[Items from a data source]
|---|

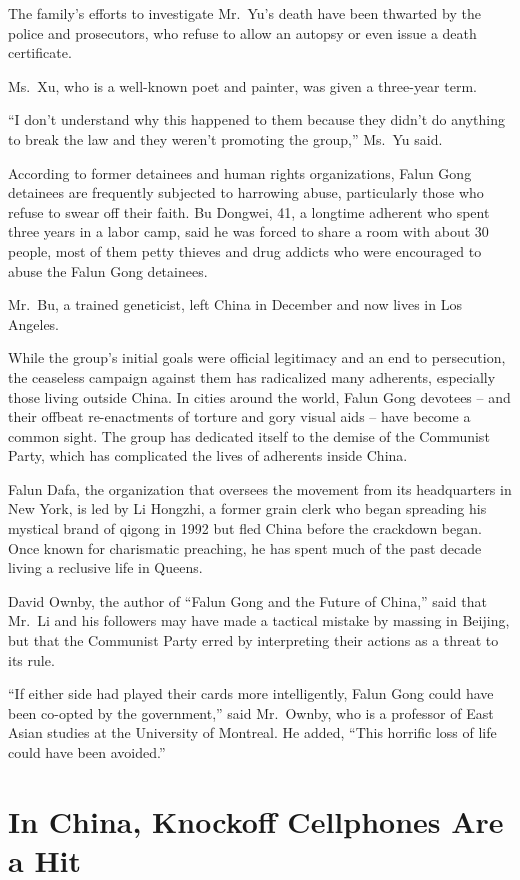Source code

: \documentclass[12pt,a4paper,onecolumn]{article}
\begin{document}
The family's efforts to investigate Mr.~Yu's death have been thwarted by the police and prosecutors,
who refuse to allow an autopsy or even issue a death certificate.

Ms.~Xu, who is a well-known poet and painter, was given a three-year term.

``I don't understand why this happened to them because they didn't do anything to break the law and
they weren't promoting the group,'' Ms.~Yu said.

According to former detainees and human rights organizations, Falun Gong detainees are frequently
subjected to harrowing abuse, particularly those who refuse to swear off their faith. Bu Dongwei,
41, a longtime adherent who spent three years in a labor camp, said he was forced to share a room
with about 30 people, most of them petty thieves and drug addicts who were encouraged to abuse the
Falun Gong detainees.

Mr.~Bu, a trained geneticist, left China in December and now lives in Los Angeles.

While the group's initial goals were official legitimacy and an end to persecution, the ceaseless
campaign against them has radicalized many adherents, especially those living outside China. In
cities around the world, Falun Gong devotees -- and their offbeat re-enactments of torture and gory
visual aids -- have become a common sight. The group has dedicated itself to the demise of the
Communist Party, which has complicated the lives of adherents inside China.

Falun Dafa, the organization that oversees the movement from its headquarters in New York, is led by
Li Hongzhi, a former grain clerk who began spreading his mystical brand of qigong in 1992 but fled
China before the crackdown began. Once known for charismatic preaching, he has spent much of the
past decade living a reclusive life in Queens.

David Ownby, the author of ``Falun Gong and the Future of China,'' said that Mr.~Li and his
followers may have made a tactical mistake by massing in Beijing, but that the Communist Party erred
by interpreting their actions as a threat to its rule.

``If either side had played their cards more intelligently, Falun Gong could have been co-opted by
the government,'' said Mr.~Ownby, who is a professor of East Asian studies at the University of
Montreal. He added, ``This horrific loss of life could have been avoided.''

\section{In China, Knockoff Cellphones Are a Hit}
\end{document}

|---|

#### Exercise instructions
A verbatim copy of every entry is wanted; the pictures stay out of it.

#### Your response
Source code

: \documentclass[12pt,a4paper,onecolumn]{article}
\begin{document}
The family's efforts to investigate Mr.~Yu's death have been thwarted by the police and prosecutors,
who refuse to allow an autopsy or even issue a death certificate.

Ms.~Xu, who is a well-known poet and painter, was given a three-year term.

``I don't understand why this happened to them because they didn't do anything to break the law and
they weren't promoting the group,'' Ms.~Yu said.

According to former detainees and human rights organizations, Falun Gong detainees are frequently
subjected to harrowing abuse, particularly those who refuse to swear off their faith. Bu Dongwei,
41, a longtime adherent who spent three years in a labor camp, said he was forced to share a room
with about 30 people, most of them petty thieves and drug addicts who were encouraged to abuse the
Falun Gong detainees.

Mr.~Bu, a trained geneticist, left China in December and now lives in Los Angeles.

While the group's initial goals were official legitimacy and an end to persecution, the ceaseless
campaign against them has radicalized many adherents, especially those living outside China. In
cities around the world, Falun Gong devotees -- and their offbeat re-enactments of torture and gory
visual aids -- have become a common sight. The group has dedicated itself to the demise of the
Communist Party, which has complicated the lives of adherents inside China.

Falun Dafa, the organization that oversees the movement from its headquarters in New York, is led by
Li Hongzhi, a former grain clerk who began spreading his mystical brand of qigong in 1992 but fled
China before the crackdown began. Once known for charismatic preaching, he has spent much of the
past decade living a reclusive life in Queens.

David Ownby, the author of ``Falun Gong and the Future of China,'' said that Mr.~Li and his
followers may have made a tactical mistake by massing in Beijing, but that the Communist Party erred
by interpreting their actions as a threat to its rule.

``If either side had played their cards more intelligently, Falun Gong could have been co-opted by
the government,'' said Mr.~Ownby, who is a professor of East Asian studies at the University of
Montreal. He added, ``This horrific loss of life could have been avoided.''

\section{In China, Knockoff Cellphones Are a Hit}
\end{document}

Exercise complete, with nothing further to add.